*Directions*.
Below are records with pictures in them; print them exactly, omitting the pictures.

*Exercise data*.

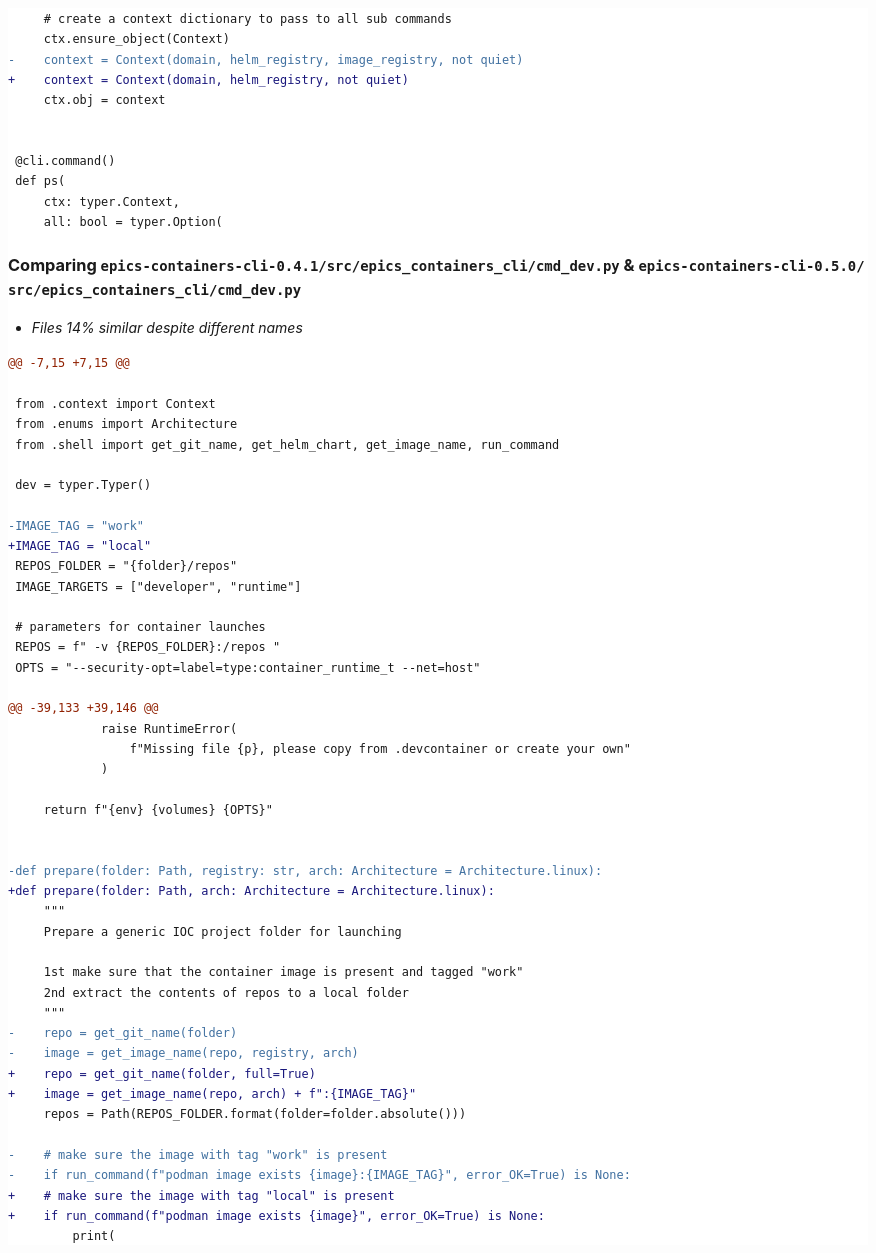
 ```diff
     # create a context dictionary to pass to all sub commands
     ctx.ensure_object(Context)
-    context = Context(domain, helm_registry, image_registry, not quiet)
+    context = Context(domain, helm_registry, not quiet)
     ctx.obj = context
 
 
 @cli.command()
 def ps(
     ctx: typer.Context,
     all: bool = typer.Option(
```

### Comparing `epics-containers-cli-0.4.1/src/epics_containers_cli/cmd_dev.py` & `epics-containers-cli-0.5.0/src/epics_containers_cli/cmd_dev.py`

 * *Files 14% similar despite different names*

```diff
@@ -7,15 +7,15 @@
 
 from .context import Context
 from .enums import Architecture
 from .shell import get_git_name, get_helm_chart, get_image_name, run_command
 
 dev = typer.Typer()
 
-IMAGE_TAG = "work"
+IMAGE_TAG = "local"
 REPOS_FOLDER = "{folder}/repos"
 IMAGE_TARGETS = ["developer", "runtime"]
 
 # parameters for container launches
 REPOS = f" -v {REPOS_FOLDER}:/repos "
 OPTS = "--security-opt=label=type:container_runtime_t --net=host"
 
@@ -39,133 +39,146 @@
             raise RuntimeError(
                 f"Missing file {p}, please copy from .devcontainer or create your own"
             )
 
     return f"{env} {volumes} {OPTS}"
 
 
-def prepare(folder: Path, registry: str, arch: Architecture = Architecture.linux):
+def prepare(folder: Path, arch: Architecture = Architecture.linux):
     """
     Prepare a generic IOC project folder for launching
 
     1st make sure that the container image is present and tagged "work"
     2nd extract the contents of repos to a local folder
     """
-    repo = get_git_name(folder)
-    image = get_image_name(repo, registry, arch)
+    repo = get_git_name(folder, full=True)
+    image = get_image_name(repo, arch) + f":{IMAGE_TAG}"
     repos = Path(REPOS_FOLDER.format(folder=folder.absolute()))
 
-    # make sure the image with tag "work" is present
-    if run_command(f"podman image exists {image}:{IMAGE_TAG}", error_OK=True) is None:
+    # make sure the image with tag "local" is present
+    if run_command(f"podman image exists {image}", error_OK=True) is None:
         print(
```
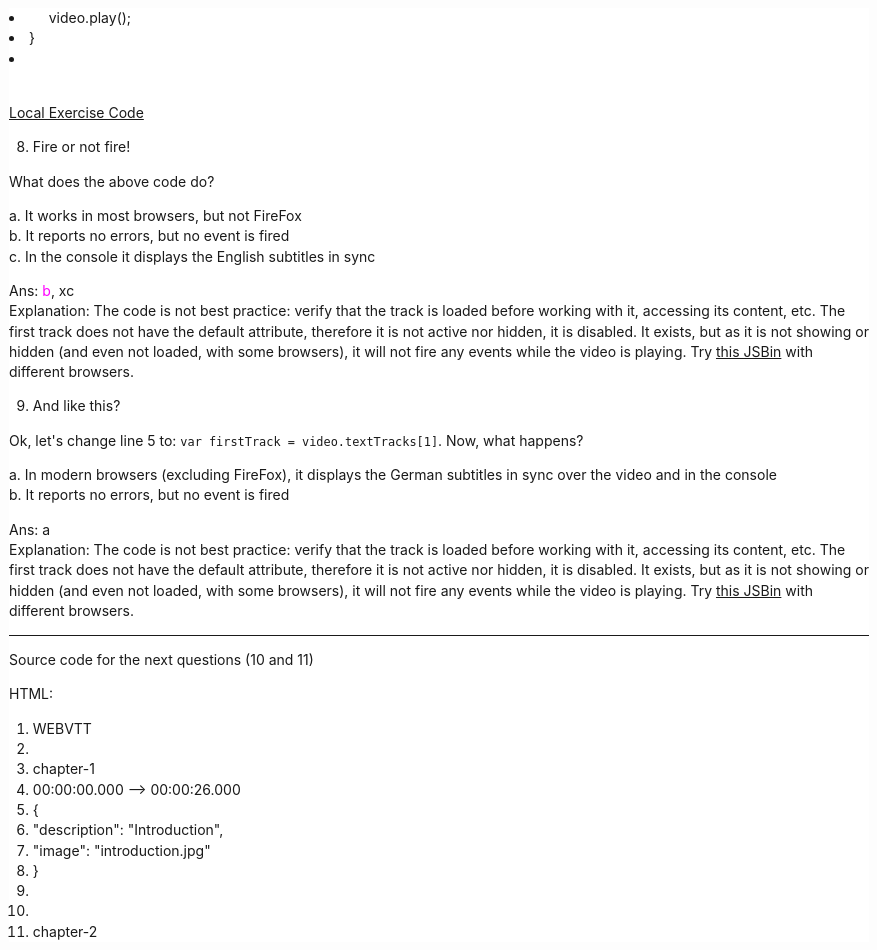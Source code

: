 <li class="L7" style="margin-bottom: 0px;"><span class="pln">&nbsp; &nbsp; &nbsp;video</span><span class="pun">.</span><span class="pln">play</span><span class="pun">();</span></li>
<li class="L9" style="margin-bottom: 0px;"><span class="pun">}</span></li>
<li class="L0" style="margin-bottom: 0px;"><span class="pln">&nbsp;</span></li>
</ol></div><br>

[Local Exercise Code](src/01f-exercise02.html)


8. Fire or not fire!

  What does the above code do?

  a. It works in most browsers, but not FireFox<br>
  b. It reports no errors, but no event is fired<br>
  c. In the console it displays the English subtitles in sync<br>

  Ans: <span style="color: magenta">b</span>, xc<br>
  Explanation: The code is not best practice: verify that the track is loaded before working with it, accessing its content, etc. The first track does not have the default attribute, therefore it is not active nor hidden, it is disabled. It exists, but as it is not showing or hidden (and even not loaded, with some browsers), it will not fire any events while the video is playing. Try [this JSBin](https://jsbin.com/visegax/edit?html,js,console,output) with different browsers.


9. And like this?

  Ok, let's change line 5 to: `var firstTrack = video.textTracks[1]`. Now, what happens?

  a. In modern browsers (excluding FireFox), it displays the German subtitles in sync over the video and in the console<br>
  b. It reports no errors, but no event is fired<br>

  Ans: a<br>
  Explanation: The code is not best practice: verify that the track is loaded before working with it, accessing its content, etc. The first track does not have the default attribute, therefore it is not active nor hidden, it is disabled. It exists, but as it is not showing or hidden (and even not loaded, with some browsers), it will not fire any events while the video is playing. Try [this JSBin](https://jsbin.com/visegax/edit?html,js,console,output) with different browsers.


<hr>

Source code for the next questions (10 and 11)

HTML:

<div class="source-code"><ol class="linenums">
<li class="L0" style="margin-bottom: 0px;" value="1"><span class="pln">WEBVTT</span></li>
<li class="L1" style="margin-bottom: 0px;"><span class="pln">&nbsp;</span></li>
<li class="L2" style="margin-bottom: 0px;"><span class="pln">chapter</span><span class="pun">-</span><span class="lit">1</span></li>
<li class="L3" style="margin-bottom: 0px;"><span class="lit">00</span><span class="pun">:</span><span class="lit">00</span><span class="pun">:</span><span class="lit">00.000</span><span class="pln"> </span><span class="pun">--&gt;</span><span class="pln"> </span><span class="lit">00</span><span class="pun">:</span><span class="lit">00</span><span class="pun">:</span><span class="lit">26.000</span></li>
<li class="L4" style="margin-bottom: 0px;"><span class="pun">{</span></li>
<li class="L5" style="margin-bottom: 0px;"><span class="pln"> </span><span class="str">"description"</span><span class="pun">:</span><span class="pln"> </span><span class="str">"Introduction"</span><span class="pun">,</span></li>
<li class="L6" style="margin-bottom: 0px;"><span class="pln"> </span><span class="str">"image"</span><span class="pun">:</span><span class="pln"> </span><span class="str">"introduction.jpg"</span></li>
<li class="L7" style="margin-bottom: 0px;"><span class="pun">}</span></li>
<li class="L8" style="margin-bottom: 0px;"><span class="pln">&nbsp;</span></li>
<li class="L9" style="margin-bottom: 0px;"><span class="pln">&nbsp;</span></li>
<li class="L0" style="margin-bottom: 0px;"><span class="pln">chapter</span><span class="pun">-</span><span class="lit">2</span></li>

*Response to the exercise*.
 ```diff
     # create a context dictionary to pass to all sub commands
     ctx.ensure_object(Context)
-    context = Context(domain, helm_registry, image_registry, not quiet)
+    context = Context(domain, helm_registry, not quiet)
     ctx.obj = context
 
 
 @cli.command()
 def ps(
     ctx: typer.Context,
     all: bool = typer.Option(
```

### Comparing `epics-containers-cli-0.4.1/src/epics_containers_cli/cmd_dev.py` & `epics-containers-cli-0.5.0/src/epics_containers_cli/cmd_dev.py`

 * *Files 14% similar despite different names*

```diff
@@ -7,15 +7,15 @@
 
 from .context import Context
 from .enums import Architecture
 from .shell import get_git_name, get_helm_chart, get_image_name, run_command
 
 dev = typer.Typer()
 
-IMAGE_TAG = "work"
+IMAGE_TAG = "local"
 REPOS_FOLDER = "{folder}/repos"
 IMAGE_TARGETS = ["developer", "runtime"]
 
 # parameters for container launches
 REPOS = f" -v {REPOS_FOLDER}:/repos "
 OPTS = "--security-opt=label=type:container_runtime_t --net=host"
 
@@ -39,133 +39,146 @@
             raise RuntimeError(
                 f"Missing file {p}, please copy from .devcontainer or create your own"
             )
 
     return f"{env} {volumes} {OPTS}"
 
 
-def prepare(folder: Path, registry: str, arch: Architecture = Architecture.linux):
+def prepare(folder: Path, arch: Architecture = Architecture.linux):
     """
     Prepare a generic IOC project folder for launching
 
     1st make sure that the container image is present and tagged "work"
     2nd extract the contents of repos to a local folder
     """
-    repo = get_git_name(folder)
-    image = get_image_name(repo, registry, arch)
+    repo = get_git_name(folder, full=True)
+    image = get_image_name(repo, arch) + f":{IMAGE_TAG}"
     repos = Path(REPOS_FOLDER.format(folder=folder.absolute()))
 
-    # make sure the image with tag "work" is present
-    if run_command(f"podman image exists {image}:{IMAGE_TAG}", error_OK=True) is None:
+    # make sure the image with tag "local" is present
+    if run_command(f"podman image exists {image}", error_OK=True) is None:
         print(
```
Source code

: <li class="L7" style="margin-bottom: 0px;"><span class="pln">&nbsp; &nbsp; &nbsp;video</span><span class="pun">.</span><span class="pln">play</span><span class="pun">();</span></li>
<li class="L9" style="margin-bottom: 0px;"><span class="pun">}</span></li>
<li class="L0" style="margin-bottom: 0px;"><span class="pln">&nbsp;</span></li>
</ol></div><br>

[Local Exercise Code](src/01f-exercise02.html)


8. Fire or not fire!

  What does the above code do?

  a. It works in most browsers, but not FireFox<br>
  b. It reports no errors, but no event is fired<br>
  c. In the console it displays the English subtitles in sync<br>

  Ans: <span style="color: magenta">b</span>, xc<br>
  Explanation: The code is not best practice: verify that the track is loaded before working with it, accessing its content, etc. The first track does not have the default attribute, therefore it is not active nor hidden, it is disabled. It exists, but as it is not showing or hidden (and even not loaded, with some browsers), it will not fire any events while the video is playing. Try [this JSBin](https://jsbin.com/visegax/edit?html,js,console,output) with different browsers.


9. And like this?

  Ok, let's change line 5 to: `var firstTrack = video.textTracks[1]`. Now, what happens?

  a. In modern browsers (excluding FireFox), it displays the German subtitles in sync over the video and in the console<br>
  b. It reports no errors, but no event is fired<br>

  Ans: a<br>
  Explanation: The code is not best practice: verify that the track is loaded before working with it, accessing its content, etc. The first track does not have the default attribute, therefore it is not active nor hidden, it is disabled. It exists, but as it is not showing or hidden (and even not loaded, with some browsers), it will not fire any events while the video is playing. Try [this JSBin](https://jsbin.com/visegax/edit?html,js,console,output) with different browsers.


<hr>

Source code for the next questions (10 and 11)

HTML:

<div class="source-code"><ol class="linenums">
<li class="L0" style="margin-bottom: 0px;" value="1"><span class="pln">WEBVTT</span></li>
<li class="L1" style="margin-bottom: 0px;"><span class="pln">&nbsp;</span></li>
<li class="L2" style="margin-bottom: 0px;"><span class="pln">chapter</span><span class="pun">-</span><span class="lit">1</span></li>
<li class="L3" style="margin-bottom: 0px;"><span class="lit">00</span><span class="pun">:</span><span class="lit">00</span><span class="pun">:</span><span class="lit">00.000</span><span class="pln"> </span><span class="pun">--&gt;</span><span class="pln"> </span><span class="lit">00</span><span class="pun">:</span><span class="lit">00</span><span class="pun">:</span><span class="lit">26.000</span></li>
<li class="L4" style="margin-bottom: 0px;"><span class="pun">{</span></li>
<li class="L5" style="margin-bottom: 0px;"><span class="pln"> </span><span class="str">"description"</span><span class="pun">:</span><span class="pln"> </span><span class="str">"Introduction"</span><span class="pun">,</span></li>
<li class="L6" style="margin-bottom: 0px;"><span class="pln"> </span><span class="str">"image"</span><span class="pun">:</span><span class="pln"> </span><span class="str">"introduction.jpg"</span></li>
<li class="L7" style="margin-bottom: 0px;"><span class="pun">}</span></li>
<li class="L8" style="margin-bottom: 0px;"><span class="pln">&nbsp;</span></li>
<li class="L9" style="margin-bottom: 0px;"><span class="pln">&nbsp;</span></li>
<li class="L0" style="margin-bottom: 0px;"><span class="pln">chapter</span><span class="pun">-</span><span class="lit">2</span></li>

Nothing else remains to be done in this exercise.